BEGIN

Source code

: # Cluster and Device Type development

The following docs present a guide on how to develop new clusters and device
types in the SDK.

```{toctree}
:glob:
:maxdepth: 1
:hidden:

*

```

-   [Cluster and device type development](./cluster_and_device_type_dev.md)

END
BEGIN

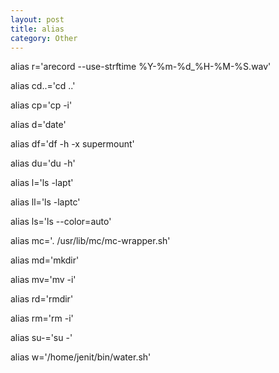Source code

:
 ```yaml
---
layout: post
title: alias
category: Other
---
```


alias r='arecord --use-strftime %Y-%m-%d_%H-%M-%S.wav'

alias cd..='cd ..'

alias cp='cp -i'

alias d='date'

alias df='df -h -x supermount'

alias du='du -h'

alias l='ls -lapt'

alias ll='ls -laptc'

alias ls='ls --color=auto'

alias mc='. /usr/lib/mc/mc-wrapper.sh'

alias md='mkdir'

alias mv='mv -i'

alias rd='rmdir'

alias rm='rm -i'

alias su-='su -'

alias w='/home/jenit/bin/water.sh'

END

Task statement -
Taking the entries above, write out exactly each line from the one holding "alias mc='. /usr/lib/mc/mc-wrapper.sh'" to the one holding "alias w='/home/jenit/bin/water.sh'", both included, and stop there.

Reply -
alias mc='. /usr/lib/mc/mc-wrapper.sh'

alias md='mkdir'

alias mv='mv -i'

alias rd='rmdir'

alias rm='rm -i'

alias su-='su -'

alias w='/home/jenit/bin/water.sh'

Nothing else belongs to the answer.